Few consequences for the wealthy. Medical care for COVID will get better. The pace of research on COVID treatments has been really astonishing, and I believe that will continue. There’s a lot of money to be made from COVID treatments, and drug companies will follow that money.
Eventually - I’d say in 1-2 years - all COVID infections will be minor for people with no comorbidities and access to good quality medical care. This will relate to point #1 - people who know COVID will be minor for them will be disinclined to protect the people for whom COVID will be serious. We’ve seen that already and I don’t expect it to change. People at high risk for COVID complications will be increasingly unable to participate in regular society, because ordinary society won’t be interested in preventing COVID.

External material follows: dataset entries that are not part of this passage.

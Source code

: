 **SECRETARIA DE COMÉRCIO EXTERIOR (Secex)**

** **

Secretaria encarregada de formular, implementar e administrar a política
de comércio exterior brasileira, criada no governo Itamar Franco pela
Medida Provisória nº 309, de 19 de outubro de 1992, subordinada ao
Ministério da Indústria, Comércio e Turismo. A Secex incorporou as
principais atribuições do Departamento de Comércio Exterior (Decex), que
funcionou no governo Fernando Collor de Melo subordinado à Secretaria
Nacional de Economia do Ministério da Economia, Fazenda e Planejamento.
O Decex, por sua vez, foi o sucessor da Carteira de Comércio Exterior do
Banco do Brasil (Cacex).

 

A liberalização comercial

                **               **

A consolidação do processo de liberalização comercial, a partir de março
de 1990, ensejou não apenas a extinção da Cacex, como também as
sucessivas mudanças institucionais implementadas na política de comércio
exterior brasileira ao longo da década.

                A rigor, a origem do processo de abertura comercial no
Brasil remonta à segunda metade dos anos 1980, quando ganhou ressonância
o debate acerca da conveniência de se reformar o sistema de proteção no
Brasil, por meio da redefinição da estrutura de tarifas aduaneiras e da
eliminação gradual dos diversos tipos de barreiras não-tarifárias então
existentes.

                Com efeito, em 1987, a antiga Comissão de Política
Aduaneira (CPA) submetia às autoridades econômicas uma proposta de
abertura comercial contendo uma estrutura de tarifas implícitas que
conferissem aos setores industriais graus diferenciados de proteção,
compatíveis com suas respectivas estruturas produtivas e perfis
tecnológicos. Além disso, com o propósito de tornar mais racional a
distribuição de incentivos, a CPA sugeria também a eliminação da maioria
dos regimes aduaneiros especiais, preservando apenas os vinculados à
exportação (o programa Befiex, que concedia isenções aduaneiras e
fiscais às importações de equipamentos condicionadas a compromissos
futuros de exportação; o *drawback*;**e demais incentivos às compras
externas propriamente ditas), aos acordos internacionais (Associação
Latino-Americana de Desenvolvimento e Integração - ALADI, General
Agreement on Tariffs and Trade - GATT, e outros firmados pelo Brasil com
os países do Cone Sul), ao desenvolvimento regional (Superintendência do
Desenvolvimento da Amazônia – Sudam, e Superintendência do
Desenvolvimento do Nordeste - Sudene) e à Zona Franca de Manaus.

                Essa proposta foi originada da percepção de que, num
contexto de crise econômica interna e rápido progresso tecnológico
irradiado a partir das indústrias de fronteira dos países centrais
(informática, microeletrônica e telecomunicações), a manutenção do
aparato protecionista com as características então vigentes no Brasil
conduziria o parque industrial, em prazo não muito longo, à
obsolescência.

Long COVID is a long-haul problem. Long COVID will remain a problem for at least five years, and fear of long COVID will become the major reason most people take precautions against infection. Research on long COVID has been very slow out of the gate, and it continues to move at a glacial pace. We’re already behind and it’s very hard to speed up at this point. Inconsistent data on COVID infections and poor quality hospital diagnosis coding contributes to the problem.
Researching long COVID isn’t like finding new drugs for an infection. Identifying what characteristics make a case of COVID most likely to lead to long COVID is complicated. Is it about the profile of the patient or about the type of infection? Initial exposure viral load? Severity of the infection? Patient lifestyle, patient demographic, patient genotype? We don’t know and that’s a lot of factors to figure out.
Depending on where you stand, these predictions look cheerful or downright grim. Count me among the dystopians.